I’ve started writing weekly reflections for Frassati, and I thought I would post some of them here as well:
Last week in my sixth grade catechism class, I had my students play a card game that identified different saints and associated them with a Beatitude that they lived out. When we came to the “Blessed are the merciful” card, there was a picture of our friend Bl. Pier Giorgio.
I asked the students, who already knew Pier Giorgio’s story, how he demonstrated mercy. As often happens in class, I didn’t get quite the answers I was hoping for: “Because he climbed mountains! Because he made a miracle happen for that boy who fell off his roof!” They could remember the more dramatic parts of his story, but they forgot about Pier Giorgio’s humble service to the poor, which is the more obvious connection to mercy.
But even in the other examples they gave, evidence of Pier Giorgio’s merciful nature is there. He didn’t just climb mountains, pushing himself higher and higher toward God and toward a life of real virtue—he helped lift others up, too. He drew everyone toward the heights of goodness and holiness, caring for all those who were downtrodden and giving them the hope and inspiration to keep climbing, to seek to dwell in the presence of God instead of settling in the valleys of complaisance and despair that trapped them. And the miracles that have taken place through his intercession show that his mercy continues today, that it is now magnified by his union with God. He was deeply compassionate during his time on earth, and now he has the power to extend that compassion to each one of us when we call upon his name. He wants to lift each of us closer to God.

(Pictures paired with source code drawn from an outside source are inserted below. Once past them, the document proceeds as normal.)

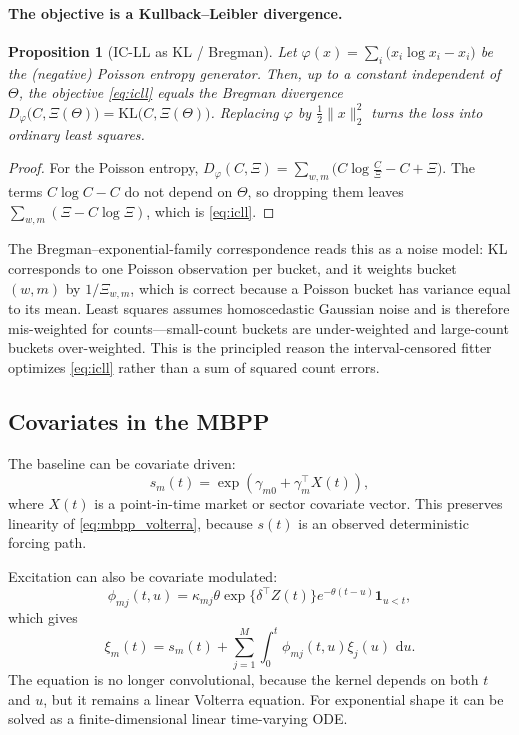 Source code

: \documentclass[11pt]{article}
\theoremstyle{plain}
\newtheorem{proposition}{Proposition}[section]
\theoremstyle{definition}
\theoremstyle{remark}
\newcommand{\dd}{\,\mathrm{d}}
\newcommand{\one}{\mathbf{1}}
\begin{document}
\paragraph{The objective is a Kullback--Leibler divergence.}
\begin{proposition}[IC-LL as KL / Bregman]
\label{prop:kl}
Let $\varphi(x)=\sum_i\big(x_i\log x_i-x_i\big)$ be the (negative) Poisson entropy generator. Then, up to a constant independent of $\Theta$, the objective \eqref{eq:icll} equals the Bregman divergence $D_\varphi\!\big(C,\Xi(\Theta)\big)=\mathrm{KL}\big(C,\Xi(\Theta)\big)$. Replacing $\varphi$ by $\tfrac12\|x\|_2^2$ turns the loss into ordinary least squares.
\end{proposition}
\begin{proof}
For the Poisson entropy, $D_\varphi(C,\Xi)=\sum_{w,m}\big(C\log\tfrac{C}{\Xi}-C+\Xi\big)$. The terms $C\log C-C$ do not depend on $\Theta$, so dropping them leaves $\sum_{w,m}(\Xi-C\log\Xi)$, which is \eqref{eq:icll}.
\end{proof}
The Bregman--exponential-family correspondence reads this as a noise model: KL corresponds to one Poisson observation per bucket, and it weights bucket $(w,m)$ by $1/\Xi_{w,m}$, which is correct because a Poisson bucket has variance equal to its mean. Least squares assumes homoscedastic Gaussian noise and is therefore mis-weighted for counts---small-count buckets are under-weighted and large-count buckets over-weighted. This is the principled reason the interval-censored fitter optimizes \eqref{eq:icll} rather than a sum of squared count errors.

\subsection{Covariates in the MBPP}
The baseline can be covariate driven:
\begin{equation}
s_m(t)=\exp\left(\gamma_{m0}+\gamma_m^\top X(t)\right),
\label{eq:baseline_covariates}
\end{equation}
where $X(t)$ is a point-in-time market or sector covariate vector. This preserves linearity of \eqref{eq:mbpp_volterra}, because $s(t)$ is an observed deterministic forcing path.

Excitation can also be covariate modulated:
\begin{equation}
\phi_{mj}(t,u)=\kappa_{mj}\theta \exp\{\delta^\top Z(t)\}e^{-\theta(t-u)}\one_{u<t},
\label{eq:excitation_covariates}
\end{equation}
which gives
\begin{equation}
\xi_m(t)=s_m(t)+\sum_{j=1}^{M}\int_0^t \phi_{mj}(t,u)\xi_j(u)\,\dd u.
\end{equation}
The equation is no longer convolutional, because the kernel depends on both $t$ and $u$, but it remains a linear Volterra equation. For exponential shape it can be solved as a finite-dimensional linear time-varying ODE.
\end{document}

Today’s Gospel reading tells us: “[N]o one pours new wine into old wineskins. Otherwise, the wine will burst the skins, and both the wine and the skins are ruined. Rather, new wine is poured into fresh wineskins.” In order to receive the new wine, the wineskin must be able to breathe and adjust; it can’t be too rigid or brittle like an old wineskin would be. It must respond to the reality of the wine it holds and have enough “give” to work with it.
This “give” in the wineskin is a metaphor for mercy. Jesus was telling his disciples that the rigidity of the old law would need to give way to a new order of mercy to hold the rich new wine of His sacrifice for us. His death and resurrection—the ultimate expression of mercy—ushered in a new order that requires us to take on a new spirit, His merciful spirit, in order to receive Him. It is not enough to desire holiness for ourselves. When we truly draw closer to Him, He will instill in us a desire to help our brothers and sisters, to bring them along with us on our journey toward God. This can be very difficult in practice: to be forgiving of others’ faults, accepting them for who they are instead of who we wish them to be, loving them despite their transgressions. It’s something that I continue to struggle with daily. But it becomes easier when we remember Christ’s mercy toward us and when we see true mercy modeled for us through the saints. Pier Giorgio gives us a heroic example. When he received Christ daily in the Eucharist, he did so as a new wineskin, an open vessel ready to receive Our Lord and bend to His ways. He embraced this new wine, softening and adjusting his own heart in order to hold on to it, ready to pour it out to others.